Gülbakanoğlu, at yarışıyla ilgili gelişmeleri de şöyle anlattı:

“Geçen şubata kadar sadece Varlık Fonu’na bağlı TJK oynatıyordu at yarışlarını… Varlık Fonu, Spor Toto bayilerine de oynatma kararı aldı. Bizim sözleşmelerimize göre farklı bir oyun oynatmanız için Spor Toto’dan izin almanız gerekiyor. Spor Toto, bunu uygun görmedi. O yüzden Türkiye’deki her sanal bayi ayrı bir şirket kurdu. Biz de Atyarışı.com’u kurduk. Bu pazara bir canlılık getirecek ve büyütecek. Bir de sabit ihtimalli bahise geçilecek 2025’te. Bugün altılı oynarsanız kaç para kazanacağını bilmiyorsunuz, sadece yarışlar bittikten sonra öğreniyorsunuz. Artık TJK yarış başlamadan şu at kazanırsa şu kadar katı ikramiye verilecek diyecek. Ondan sonra ona ne oynanmış, oynanmamış, herkes ona yüklenmiş oranı düşmüş sizi ilgilendirmiyor. Siz oynadığınız andaki oranı sabit olarak alıyorsunuz. Bu da sektöre can getirecek. 2011 yılında Türkiye’de sanal sitelere at yarışı oynatılması kapatıldı. 2011’de at yarışı 1 TL ciro yapıyorsa spor 1.5 TL yapıyordu. At o kadar yakındı spora. Bize kapatılınca at yarışının cirosu 50 milyar TL oldu, spor bahsi 580 milyar TL olacak. Kapatılmasıydı belki at yarışı da 250-300 milyar TL ciro yapardı devlet de buradan vergisini alırdı.”

Halit Gülbakanoğlu’na alım gücündeki düşüşün bahise ilgiyi artırıp artırmadığını da sordum. Şöyle yanıtladı:

“Ekstra artış olmadı. Eğlence sektörü belki çok fazla etkileniyor. Diyelim ki onlarda ciro yüzde 40 düşüyor, bizim sektörde belki yüzde 10 düşüyor. Piyasaların etkilendiği kadar negatif etkilenmiyoruz. Ama bu demek değil ki cirolarımız patlıyor…”

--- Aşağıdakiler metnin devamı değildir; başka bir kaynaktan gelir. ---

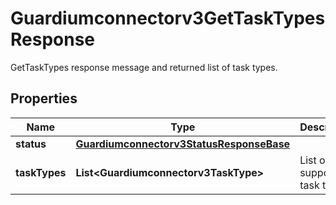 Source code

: 

# Guardiumconnectorv3GetTaskTypesResponse

GetTaskTypes response message and returned list of task types.

## Properties

| Name | Type | Description | Notes |
|------------ | ------------- | ------------- | -------------|
|**status** | [**Guardiumconnectorv3StatusResponseBase**](Guardiumconnectorv3StatusResponseBase.md) |  |  [optional] |
|**taskTypes** | **List&lt;Guardiumconnectorv3TaskType&gt;** | List of supported task types. |  [optional] |



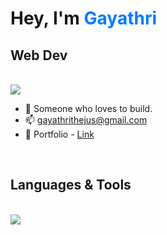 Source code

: # Hey, I'm <span style="color: #007bff;">Gayathri</span>
## Web Dev
<br/>
<a href="https://www.linkedin.com/in/gayathri-thejus-59503a251?utm_source=share&utm_campaign=share_via&utm_content=profile&utm_medium=android_app " target="_blank">
    <img src="https://img.shields.io/badge/LinkedIn-0077B5?style=for-the-badge&logo=linkedin&logoColor=white" target="_blank" />
  </a>



- 🔭 Someone who loves to build.</br>
- 📫 gayathrithejus@gmail.com </br>
- 🚀 Portfolio - [Link](https://myportfolio-seven-mauve.vercel.app/)

<br/>

## Languages & Tools
<br/>

   <img src="https://skillicons.dev/icons?i=react,fastapi,tailwind,html,css,figma,git,python,javascript,java,django" />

YÜZDE 70 PAZAR PAYINA SAHİP

Nesine’nin 8.5 milyon üyesi olduğunu anlatan Gülbakanoğlu, geçen yıl 200 milyar TL’nin üzerinde ciro yaptıklarını ve yüzde 70 pazar payına sahip olduklarını ifade etti. Gülbakanoğlu, şöyle devam etti:

“Nesine, 550 çalışanıyla hem kamu geliri yaratmak hem de sektöre hizmet amacıyla çalışmalarını sürdürüyor. Biz teknoloji şirketiyiz. Çalışanlarımızın yaklaşık yarısı yazılımcı. Yazılımlarımızı, mobil aplikasyonlarımızı kendimiz yapıyoruz. Müşteri sayısına bakıldığında, günlük ortalama 1 milyona yakın kullanıcı platforma giriş yapıyor. Nesine, kullanıcılarının kazançlarını 7/24 tüm anlaşmalı bankaların hesaplarına anında aktarıyor, siber güvenlik önlemlerine büyük yatırım gerçekleştiriyor. Kimse mahkeme kararı olmadan üye datamızı göremez. Günlük işlem hacimi göz önünde bulundurulduğunda orta ölçekli bir banka gibi işlem yapıyoruz. Türk sporuna da en fazla destek veren şans oyunları markasıyız. Bu sene Trendyol Süper Lig resmi sponsorluğu, TFF 2. ve 3.Lig isim sponsorluğu, Fenerbahçe, Beşiktaş, Göztepe Futbol A Takımları forma sponsorluğu ile Euroleague ve Eurocup resmi sponsorluğunu sürdürüyoruz.”